Opened 3 years ago

Last modified 3 years ago

#15125 new defect

meek-client-wrapper does not use signals well

Reported by: infinity0 Owned by: dcf
Priority: Medium Milestone:
Component: Obfuscation/meek Version:
Severity: Keywords:
Cc: Actual Points:
Parent ID: Points:
Reviewer: Sponsor:

Description

When testing meek-client-wrapper, I noticed two things:

  • it does not respond to SIGINT or SIGKILL. also, the signal handling code is different from meek-client. perhaps we should move it to goptlib?
  • it uses sigkill to kill its children, not giving them a chance to clean up.

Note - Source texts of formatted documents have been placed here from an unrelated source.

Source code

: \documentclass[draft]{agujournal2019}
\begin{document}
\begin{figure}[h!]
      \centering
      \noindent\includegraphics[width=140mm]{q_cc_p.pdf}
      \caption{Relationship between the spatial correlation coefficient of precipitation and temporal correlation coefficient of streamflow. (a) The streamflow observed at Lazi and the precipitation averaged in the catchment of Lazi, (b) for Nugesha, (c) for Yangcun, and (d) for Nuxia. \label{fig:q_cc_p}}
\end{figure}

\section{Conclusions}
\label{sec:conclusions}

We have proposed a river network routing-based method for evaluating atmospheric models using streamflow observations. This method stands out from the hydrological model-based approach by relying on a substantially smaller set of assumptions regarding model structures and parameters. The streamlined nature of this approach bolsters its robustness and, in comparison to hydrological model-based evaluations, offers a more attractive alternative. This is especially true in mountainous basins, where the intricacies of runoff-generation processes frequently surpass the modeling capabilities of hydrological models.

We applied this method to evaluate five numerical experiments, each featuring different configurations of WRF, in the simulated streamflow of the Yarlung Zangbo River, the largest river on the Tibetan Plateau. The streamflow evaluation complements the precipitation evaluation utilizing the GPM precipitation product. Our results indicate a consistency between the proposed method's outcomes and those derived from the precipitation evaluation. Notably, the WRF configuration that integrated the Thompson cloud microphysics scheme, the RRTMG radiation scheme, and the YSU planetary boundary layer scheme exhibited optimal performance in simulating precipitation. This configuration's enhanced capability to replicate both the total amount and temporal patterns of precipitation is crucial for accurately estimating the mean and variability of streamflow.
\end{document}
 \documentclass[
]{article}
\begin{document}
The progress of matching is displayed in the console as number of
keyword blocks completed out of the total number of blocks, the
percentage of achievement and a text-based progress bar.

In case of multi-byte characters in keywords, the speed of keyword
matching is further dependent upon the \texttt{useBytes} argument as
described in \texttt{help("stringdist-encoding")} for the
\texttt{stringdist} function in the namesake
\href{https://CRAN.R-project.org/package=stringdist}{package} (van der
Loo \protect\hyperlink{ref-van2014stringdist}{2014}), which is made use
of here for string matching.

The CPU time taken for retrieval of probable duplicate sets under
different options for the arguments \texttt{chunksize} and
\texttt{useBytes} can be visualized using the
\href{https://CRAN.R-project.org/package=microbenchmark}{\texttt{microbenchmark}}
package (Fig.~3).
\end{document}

Yes, this is awkward on windows but we can at least do something nicer on posix systems.

Child Tickets

Change History (10)

comment:1 Changed 3 years ago by infinity0

Summary: meek-client-wrapper does not respond to handlers properlymeek-client-wrapper does not use signals well

comment:2 in reply to:  description Changed 3 years ago by dcf

Component: Pluggable transportmeek
Owner: changed from asn to dcf

Replying to infinity0:

  • it does not respond to SIGINT or SIGKILL.

? It does SIGINT and SIGTERM right here:

	signal.Notify(sigChan, syscall.SIGINT, syscall.SIGTERM)

And I thought SIGKILL "cannot be caught, blocked, or ignored"?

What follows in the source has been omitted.